After all, cheap chinese shit - well where do you think most of these chassis originated from in the first place? ;)

And FWIW - I have contacted Jen-Shin about possbile minimum orders needed.
 
For me it wasn't that i couldn't fix the orginal chassis, it was that i couldn't find the right tube to swap.

Which is a great reason to buy these chassis, this is what they should be used for. Not replacing a perfectly repairable chassis because you dont want/know how to fix it. Trust me when I tell you guys this, GO7's and 4900's are EASY to repair. They only have a few things that go wrong with them and most of the time caps fixes them right up.

Note to the OP, I'm not trying to say that you swapped out good chassis. From what I read in your post you had frames with no tubes/boards. You posted a positive experience with these things (which is good) but I've had no luck with them, ever. So I posted a bad experience.However, I've never had them fail to show a picture, I will give them that. Its the quality of said picture that I have a problem with. I've seen early GO7's/4600's put up a better pic!

Matt
 
I do agree with one point you make. If a person can swap the yoke/rings onto another tube then hell yes swap the yoke and be done with it. Unfortunately many people make it sound like you can go grab any 19" TV you want and find a 10 pin compatible tube. The reality is you're most likely going to end up finding a shitpot of 8 pin tubes and as I previously stated in the past, a person can go broke trying to locate the right tube. To each their own - but until there is solid documented proof that these chassis are less superior (for instance Amplifone flyback failures) I will continue to use them.

After all, cheap chinese shit - well where do you think most of these chassis originated from in the first place? ;)

Yeah, that 8 pin tube thing does mess things up. The TV's that I've busted up over the years had the 8 pin tubes in them.

As far as where these things came from, I think the early Wells were built in Mexico (Ken could probably confim or deny that) not sure about Electrohome, I would assume that they were assembled here or Canada but I think the boards might have been built in Japan. These others (as well as many new WG chassis) come from China. D9200's are dog crap through and through. So are just about all of the rest of Wells new line up. What do they have in common??? Hmmm??? Place of origin, China.

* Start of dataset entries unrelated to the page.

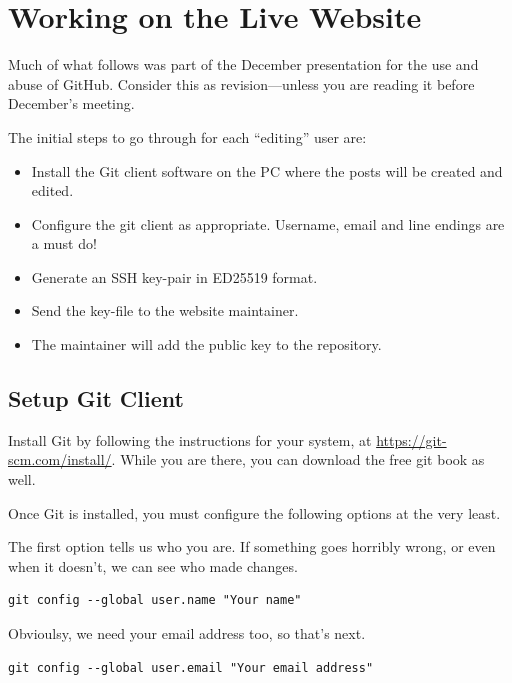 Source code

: \chapter{Working on the Live Website}\label{chap: Working on the Live Website}

Much of what follows was part of the December presentation for the use and abuse of GitHub. Consider this as revision---unless you are reading it before December's meeting.

The initial steps to go through for each ``editing'' user are:

\begin{itemize}
    \item Install the Git client software on the PC where the posts will be created and edited.
    \item Configure the git client as appropriate. Username, email and line endings are a must do!
    \item Generate an SSH key-pair in ED25519 format.
    \item Send the  key-file to the website maintainer.
    \item The maintainer will add the public key to the repository.
\end{itemize}

\section{Setup Git Client}

Install Git by following the instructions for your system, at \url{https://git-scm.com/install/}. While you are there, you can download the free git book as well.

Once Git is  installed, you must configure the following options at the very least.

The first option tells us who you are. If something goes horribly wrong, or even when it doesn't, we can see who made changes.

\begin{lstlisting}[style=myText]
git config --global user.name "Your name"
\end{lstlisting}

Obvioulsy, we need your email address too, so that's next.

\begin{lstlisting}[style=myText]
git config --global user.email "Your email address"
\end{lstlisting}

We really need to go back to Built in Mexico or Built in Japan... Built in China sucks.

Matt
 
I have a Toshiba D29CR55 with zero documentation available. I can't seem to get the horizontal output to survive on it. would one of these 8liners jobs be compatible with a 27" Toshiba tube? I'm assuming yes if you all get these to work with random TVs.

the tube on the monitor's fine, just the chassis is next to impossible for me to figure out and no techs want to work on it.

cue the: "you're a dumbass at electronics" comments. :)

the game it's for isn't worthy of a new-ish monitor. I spent 3 hours tonight doing frameswaps for that goofy Japanese cabinet only to have the monitor crap out on me again. I should really take Dance Maniax out back and put it down...
 
I was thinking of going this route with my Sega Nano monitor the tube is basically brand new but the chassis I have don't work. I'm not about to spend the money to buy another nonworking Nano chassis.